I’ve been working at the same nonprofit organization for the past few years, and it’s starting to feel kind of stagnant. I’m ready for a change but haven’t found any other openings in the same community-oriented field that I’m passionate about. A friend is trying to poach me for a high paid consulting position – something I never thought I would do. Should I take the plunge, knowing it’s not work that I really support or care about … but could get a big paycheck?
Dear Soul Searcher,
Making money and doing work that you care about shouldn’t be mutually exclusive, but sometimes, unfortunately, they just are. However, nonprofits are often funded (at least partially) by private family foundations and individual donors who made a lot of money in some field or another – so much that they can afford to give a lot of it away. Isn’t that great?

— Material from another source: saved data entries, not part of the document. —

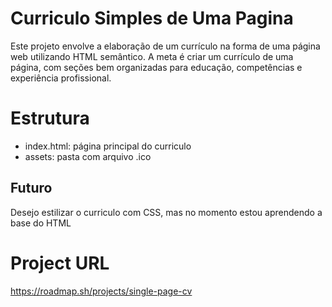 # Curriculo Simples de Uma Pagina
Este projeto envolve a elaboração de um currículo na forma de uma página web utilizando HTML semântico. A meta é criar um currículo de uma página, com seções bem organizadas para educação, competências e experiência profissional.

# Estrutura
- index.html: página principal do curriculo
- assets: pasta com arquivo .ico

## Futuro
Desejo estilizar o curriculo com CSS, mas no momento estou aprendendo a base do HTML

# Project URL 
https://roadmap.sh/projects/single-page-cv
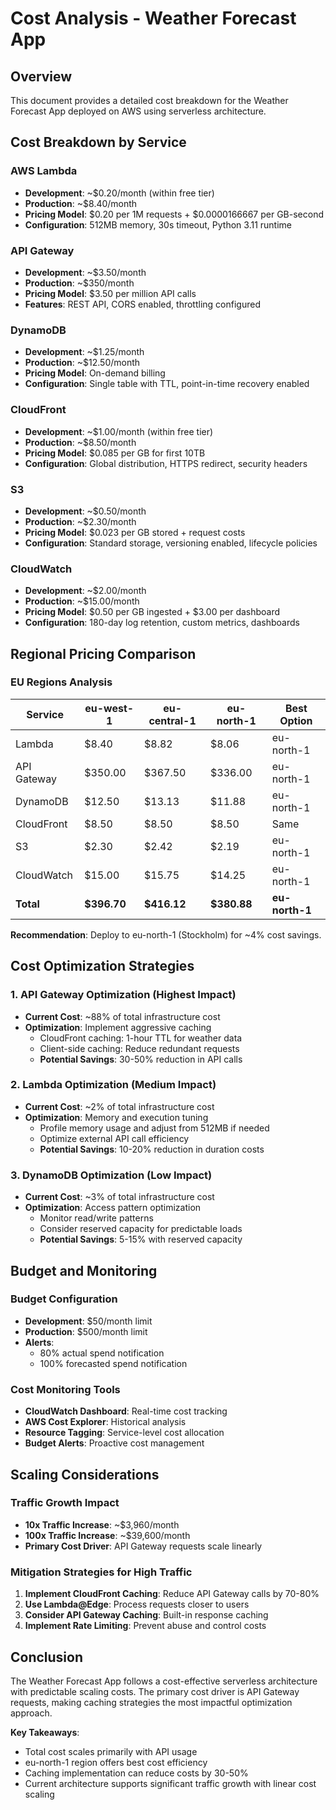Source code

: # Cost Analysis - Weather Forecast App

## Overview

This document provides a detailed cost breakdown for the Weather Forecast App deployed on AWS using serverless architecture.

## Cost Breakdown by Service

### AWS Lambda
- **Development**: ~$0.20/month (within free tier)
- **Production**: ~$8.40/month
- **Pricing Model**: $0.20 per 1M requests + $0.0000166667 per GB-second
- **Configuration**: 512MB memory, 30s timeout, Python 3.11 runtime

### API Gateway
- **Development**: ~$3.50/month
- **Production**: ~$350/month
- **Pricing Model**: $3.50 per million API calls
- **Features**: REST API, CORS enabled, throttling configured

### DynamoDB
- **Development**: ~$1.25/month
- **Production**: ~$12.50/month
- **Pricing Model**: On-demand billing
- **Configuration**: Single table with TTL, point-in-time recovery enabled

### CloudFront
- **Development**: ~$1.00/month (within free tier)
- **Production**: ~$8.50/month
- **Pricing Model**: $0.085 per GB for first 10TB
- **Configuration**: Global distribution, HTTPS redirect, security headers

### S3
- **Development**: ~$0.50/month
- **Production**: ~$2.30/month
- **Pricing Model**: $0.023 per GB stored + request costs
- **Configuration**: Standard storage, versioning enabled, lifecycle policies

### CloudWatch
- **Development**: ~$2.00/month
- **Production**: ~$15.00/month
- **Pricing Model**: $0.50 per GB ingested + $3.00 per dashboard
- **Configuration**: 180-day log retention, custom metrics, dashboards

## Regional Pricing Comparison

### EU Regions Analysis

| Service | eu-west-1 | eu-central-1 | eu-north-1 | Best Option |
|---------|-----------|--------------|------------|-------------|
| Lambda | $8.40 | $8.82 | $8.06 | eu-north-1 |
| API Gateway | $350.00 | $367.50 | $336.00 | eu-north-1 |
| DynamoDB | $12.50 | $13.13 | $11.88 | eu-north-1 |
| CloudFront | $8.50 | $8.50 | $8.50 | Same |
| S3 | $2.30 | $2.42 | $2.19 | eu-north-1 |
| CloudWatch | $15.00 | $15.75 | $14.25 | eu-north-1 |
| **Total** | **$396.70** | **$416.12** | **$380.88** | **eu-north-1** |

**Recommendation**: Deploy to eu-north-1 (Stockholm) for ~4% cost savings.

## Cost Optimization Strategies

### 1. API Gateway Optimization (Highest Impact)
- **Current Cost**: ~88% of total infrastructure cost
- **Optimization**: Implement aggressive caching
  - CloudFront caching: 1-hour TTL for weather data
  - Client-side caching: Reduce redundant requests
  - **Potential Savings**: 30-50% reduction in API calls

### 2. Lambda Optimization (Medium Impact)
- **Current Cost**: ~2% of total infrastructure cost
- **Optimization**: Memory and execution tuning
  - Profile memory usage and adjust from 512MB if needed
  - Optimize external API call efficiency
  - **Potential Savings**: 10-20% reduction in duration costs

### 3. DynamoDB Optimization (Low Impact)
- **Current Cost**: ~3% of total infrastructure cost
- **Optimization**: Access pattern optimization
  - Monitor read/write patterns
  - Consider reserved capacity for predictable loads
  - **Potential Savings**: 5-15% with reserved capacity

## Budget and Monitoring

### Budget Configuration
- **Development**: $50/month limit
- **Production**: $500/month limit
- **Alerts**:
  - 80% actual spend notification
  - 100% forecasted spend notification

### Cost Monitoring Tools
- **CloudWatch Dashboard**: Real-time cost tracking
- **AWS Cost Explorer**: Historical analysis
- **Resource Tagging**: Service-level cost allocation
- **Budget Alerts**: Proactive cost management

## Scaling Considerations

### Traffic Growth Impact
- **10x Traffic Increase**: ~$3,960/month
- **100x Traffic Increase**: ~$39,600/month
- **Primary Cost Driver**: API Gateway requests scale linearly

### Mitigation Strategies for High Traffic
1. **Implement CloudFront Caching**: Reduce API Gateway calls by 70-80%
2. **Use Lambda@Edge**: Process requests closer to users
3. **Consider API Gateway Caching**: Built-in response caching
4. **Implement Rate Limiting**: Prevent abuse and control costs

## Conclusion

The Weather Forecast App follows a cost-effective serverless architecture with predictable scaling costs. The primary cost driver is API Gateway requests, making caching strategies the most impactful optimization approach.

**Key Takeaways**:
- Total cost scales primarily with API usage
- eu-north-1 region offers best cost efficiency
- Caching implementation can reduce costs by 30-50%
- Current architecture supports significant traffic growth with linear cost scaling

There is no shame in making money, particularly if you put it to good use. If you want to keep looking for a mission-oriented job, go for it. If the consulting job appeals – or if you just have bills to pay – nothing wrong with that! You’re a smart cookie and will have to be the final decider.
WIth a big heart like yours, it sounds like you will do big things no matter which road you walk.
One of my friends regularly mistreats their partner when we’re all together, and when we’re alone they constantly badmouth them. It feels really awkward but also sad because their partner is great. How can I bring it up without hurting our friendship or abstain and risk being complicit in the behavior?
Your friend sounds like a real charmer! There is nothing in the friendship code that states you must tolerate listening to someone verbally abuse someone else, particularly when that someone is not there to defend themselves.
If you don’t say something, it will drive you crazy, build resentment and be complicit all at the same time, a trifecta of misery. Many times when we are hesitant to say something we are scared that someone will be upset with us – which lets them write the narrative. If you believe you are right, and in this case you are, even if they are upset, you spoke the truth and the fallout will be what it will be.
Also, you may be afraid that what comes out of your mouth will sound harsh, but it doesn’t have to be. How ‘bout, “I’ve noticed that you don’t have a lot of good things to say about Punky. Are you always this frustrated by them?” or “You don’t sound like you want to be in this relationship anymore … Do you want to talk about it?” or “Are you always so frustrated with Punky or is something else going on with you?” You’ll feel much better after you speak up. No one is going to keel over, I promise.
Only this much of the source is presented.